Count me in the Huge Fan of Sharpe camp .  

Many of my friends, also mostly fans of Sharpe, slot me in as Harris when it comes to "What character are you in Sharpe" drunken discussions.  Not being ginger, I pray that that is a compliment to my being well read rather than very red :lol:.

I'd far rather be Dan but it's not my choice to make (and my mate H gets slotted in that role anyhow) .


----------



## Gaius Julius Caesar (Jun 7, 2010)

Tez3 said:


> I enjoy them but both my shift partner and my other half are the fans! that leads to a small argument between them, Sharpe comes from London and should have a London (gor blimey guv'nor) accent like my shift partner but Sean Bean the actor is from Yorkshire and speaks with a Yorkshire accent (ee by gum lad) like my other half!
> Sharpes regiment is only half fiction, they are known as the Rifles now. Same cap badge as Sharpe wears though.


 

 The 95th Rifles are now the Royal Green Jackets (Andy McNabb was in the Green Jackets.) but the Prince of Wales Volunteers/ South Essex Regimnet was made up by Cornwell, who gre up in Essex.
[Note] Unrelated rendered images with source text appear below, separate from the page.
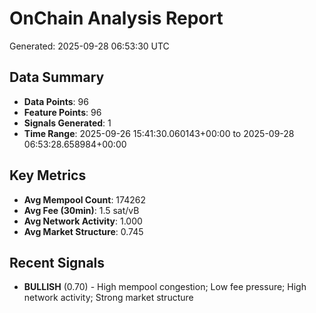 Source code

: # OnChain Analysis Report
Generated: 2025-09-28 06:53:30 UTC

## Data Summary
- **Data Points**: 96
- **Feature Points**: 96
- **Signals Generated**: 1
- **Time Range**: 2025-09-26 15:41:30.060143+00:00 to 2025-09-28 06:53:28.658984+00:00

## Key Metrics
- **Avg Mempool Count**: 174262
- **Avg Fee (30min)**: 1.5 sat/vB
- **Avg Network Activity**: 1.000
- **Avg Market Structure**: 0.745

## Recent Signals
- **BULLISH** (0.70) - High mempool congestion; Low fee pressure; High network activity; Strong market structure
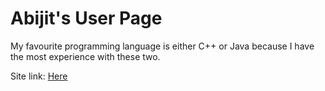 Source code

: # Abijit's User Page

My favourite programming language is either C++ or Java because I have the most
experience with these two. 

Site link: [Here](https://abijitj.github.io/CSE110-Lab1/index)
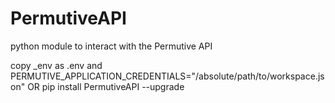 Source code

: # PermutiveAPI
python module to interact with the Permutive API

copy _env as .env and PERMUTIVE_APPLICATION_CREDENTIALS="/absolute/path/to/workspace.json"
OR
pip install PermutiveAPI --upgrade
 Cornwell went back and had Sharpe go to Yorkshire as a teen, therfore he picked up the accent, after he fell in love with Bean's performance.


----------



## Gaius Julius Caesar (Jun 7, 2010)

Sukerkin said:


> Count me in the Huge Fan of Sharpe camp .
> 
> Many of my friends, also mostly fans of Sharpe, slot me in as Harris when it comes to "What character are you in Sharpe" drunken discussions. Not being ginger, I pray that that is a compliment to my being well read rather than very red :lol:.
> 
> I'd far rather be Dan but it's not my choice to make (and my mate H gets slotted in that role anyhow) .


 
 My best friend is a total Harper.


----------



## Ken Morgan (Jun 7, 2010)

Read all of Cronwell's books not just the sharpe one's. Seen all the TV show's too. Great writer.


----------



## FieldDiscipline (Jun 8, 2010)

Sharpe is his best, but like Ken I've read his other stuff too.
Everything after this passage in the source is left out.